• [AIM OF THE EXERCISE]: Copy every line of the data that includes the string "Community".

• [SUPPLIED RECORDS]:

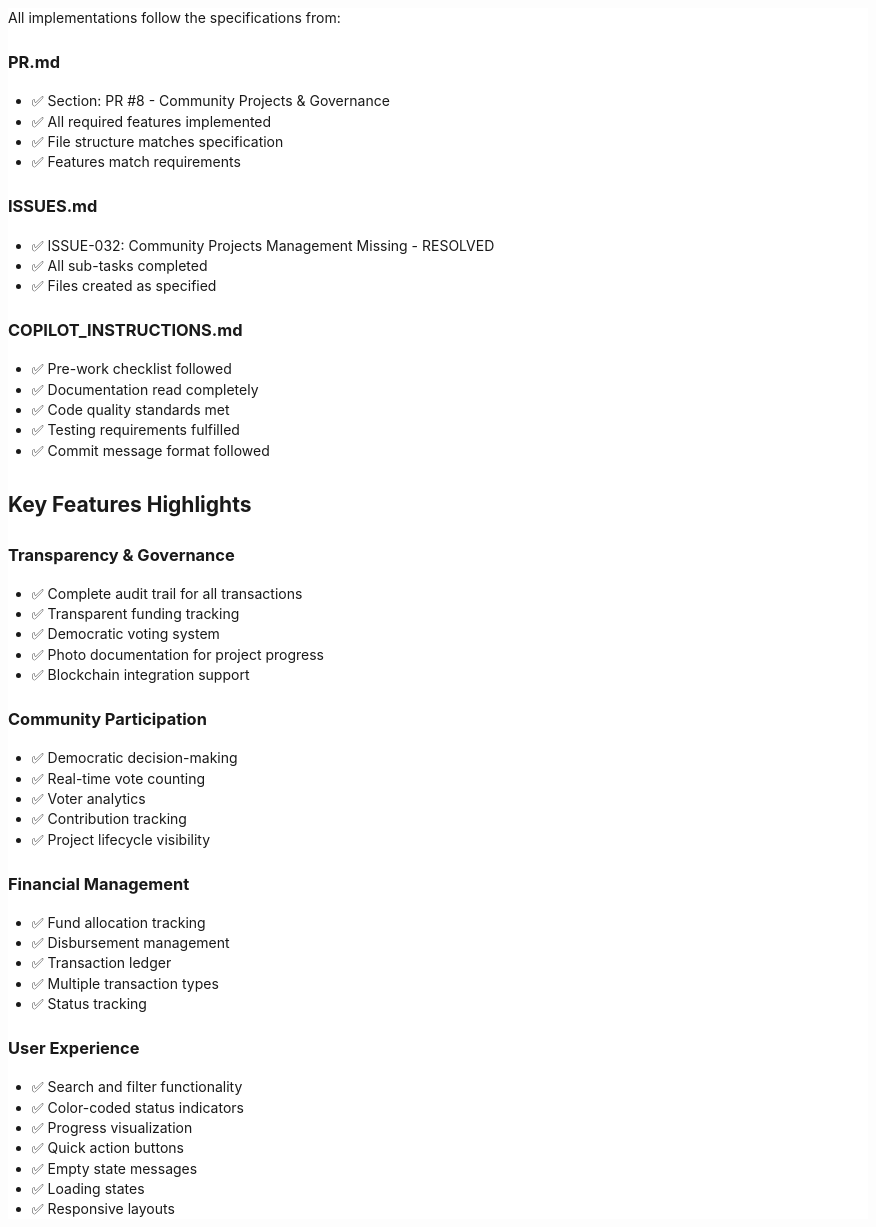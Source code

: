 All implementations follow the specifications from:

### PR.md
- ✅ Section: PR #8 - Community Projects & Governance
- ✅ All required features implemented
- ✅ File structure matches specification
- ✅ Features match requirements

### ISSUES.md
- ✅ ISSUE-032: Community Projects Management Missing - RESOLVED
- ✅ All sub-tasks completed
- ✅ Files created as specified

### COPILOT_INSTRUCTIONS.md
- ✅ Pre-work checklist followed
- ✅ Documentation read completely
- ✅ Code quality standards met
- ✅ Testing requirements fulfilled
- ✅ Commit message format followed

## Key Features Highlights

### Transparency & Governance
- ✅ Complete audit trail for all transactions
- ✅ Transparent funding tracking
- ✅ Democratic voting system
- ✅ Photo documentation for project progress
- ✅ Blockchain integration support

### Community Participation
- ✅ Democratic decision-making
- ✅ Real-time vote counting
- ✅ Voter analytics
- ✅ Contribution tracking
- ✅ Project lifecycle visibility

### Financial Management
- ✅ Fund allocation tracking
- ✅ Disbursement management
- ✅ Transaction ledger
- ✅ Multiple transaction types
- ✅ Status tracking

### User Experience
- ✅ Search and filter functionality
- ✅ Color-coded status indicators
- ✅ Progress visualization
- ✅ Quick action buttons
- ✅ Empty state messages
- ✅ Loading states
- ✅ Responsive layouts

• [RESULT OF THIS EXERCISE]:
- ✅ Section: PR #8 - Community Projects & Governance
- ✅ ISSUE-032: Community Projects Management Missing - RESOLVED
### Community Participation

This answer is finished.